[Stored data]
Segment Open

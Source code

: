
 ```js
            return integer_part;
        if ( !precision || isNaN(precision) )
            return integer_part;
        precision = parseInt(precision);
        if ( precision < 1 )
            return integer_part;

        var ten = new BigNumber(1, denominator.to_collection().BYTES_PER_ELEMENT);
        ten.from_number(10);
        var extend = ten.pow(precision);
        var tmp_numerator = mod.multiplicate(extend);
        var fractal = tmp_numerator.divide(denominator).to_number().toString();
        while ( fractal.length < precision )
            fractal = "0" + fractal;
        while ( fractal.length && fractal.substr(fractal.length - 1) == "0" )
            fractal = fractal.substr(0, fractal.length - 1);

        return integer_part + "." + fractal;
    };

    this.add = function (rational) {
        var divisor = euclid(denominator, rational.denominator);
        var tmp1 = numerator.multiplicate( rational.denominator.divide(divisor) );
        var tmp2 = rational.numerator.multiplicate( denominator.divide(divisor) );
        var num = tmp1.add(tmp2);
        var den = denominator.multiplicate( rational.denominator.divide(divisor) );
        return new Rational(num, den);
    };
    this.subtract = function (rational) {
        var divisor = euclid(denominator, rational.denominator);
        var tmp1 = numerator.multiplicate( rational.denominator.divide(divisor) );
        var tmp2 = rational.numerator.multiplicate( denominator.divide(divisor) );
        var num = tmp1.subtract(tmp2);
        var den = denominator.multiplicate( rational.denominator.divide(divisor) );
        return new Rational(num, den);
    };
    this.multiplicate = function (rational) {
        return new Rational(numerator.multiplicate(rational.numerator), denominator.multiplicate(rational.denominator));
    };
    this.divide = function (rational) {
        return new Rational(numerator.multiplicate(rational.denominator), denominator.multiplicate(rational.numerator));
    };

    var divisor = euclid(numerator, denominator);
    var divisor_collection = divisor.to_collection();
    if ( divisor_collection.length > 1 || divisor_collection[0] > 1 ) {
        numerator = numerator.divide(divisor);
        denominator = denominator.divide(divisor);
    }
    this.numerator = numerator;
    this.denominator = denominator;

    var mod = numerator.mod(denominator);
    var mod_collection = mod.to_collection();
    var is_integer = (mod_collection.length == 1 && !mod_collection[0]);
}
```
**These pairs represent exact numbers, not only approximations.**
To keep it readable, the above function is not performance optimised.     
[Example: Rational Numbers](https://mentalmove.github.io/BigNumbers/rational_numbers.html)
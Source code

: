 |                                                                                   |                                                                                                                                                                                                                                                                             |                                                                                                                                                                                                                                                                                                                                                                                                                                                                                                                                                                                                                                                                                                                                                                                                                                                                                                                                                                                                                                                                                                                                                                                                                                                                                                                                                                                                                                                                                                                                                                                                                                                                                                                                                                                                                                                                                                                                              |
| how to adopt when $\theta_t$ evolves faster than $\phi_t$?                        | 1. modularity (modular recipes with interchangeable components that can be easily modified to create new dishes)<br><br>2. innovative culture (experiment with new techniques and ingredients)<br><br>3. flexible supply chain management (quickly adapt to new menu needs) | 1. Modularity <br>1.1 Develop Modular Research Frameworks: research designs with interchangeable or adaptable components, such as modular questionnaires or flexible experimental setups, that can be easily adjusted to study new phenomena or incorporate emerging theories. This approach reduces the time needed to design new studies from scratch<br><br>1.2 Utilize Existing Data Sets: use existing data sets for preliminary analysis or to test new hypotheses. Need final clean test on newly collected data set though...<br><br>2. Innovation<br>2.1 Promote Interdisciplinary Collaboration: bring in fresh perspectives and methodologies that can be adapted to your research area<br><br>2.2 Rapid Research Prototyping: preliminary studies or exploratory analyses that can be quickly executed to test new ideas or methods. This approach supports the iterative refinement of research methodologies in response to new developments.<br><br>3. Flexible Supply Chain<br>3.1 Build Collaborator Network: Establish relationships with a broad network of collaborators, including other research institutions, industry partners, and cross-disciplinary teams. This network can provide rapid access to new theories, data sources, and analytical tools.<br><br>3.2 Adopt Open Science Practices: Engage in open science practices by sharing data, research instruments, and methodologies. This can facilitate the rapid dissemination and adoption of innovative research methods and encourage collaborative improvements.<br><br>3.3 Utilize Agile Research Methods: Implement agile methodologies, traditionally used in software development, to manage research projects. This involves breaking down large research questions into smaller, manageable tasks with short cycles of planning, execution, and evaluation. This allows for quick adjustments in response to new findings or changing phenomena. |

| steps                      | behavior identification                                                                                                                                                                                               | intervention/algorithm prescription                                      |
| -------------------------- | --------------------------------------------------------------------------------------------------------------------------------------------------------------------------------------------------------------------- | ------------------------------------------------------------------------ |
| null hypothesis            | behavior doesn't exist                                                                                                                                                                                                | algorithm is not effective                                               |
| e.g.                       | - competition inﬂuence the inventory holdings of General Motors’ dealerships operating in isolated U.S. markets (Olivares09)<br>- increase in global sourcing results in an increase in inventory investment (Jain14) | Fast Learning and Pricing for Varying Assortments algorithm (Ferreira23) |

Segment Closed

- [PROBLEM] Look through the data above for the word "subtract". Report each line where it occurs.

- [ANSWER BOX]
    this.subtract = function (rational) {
        var num = tmp1.subtract(tmp2);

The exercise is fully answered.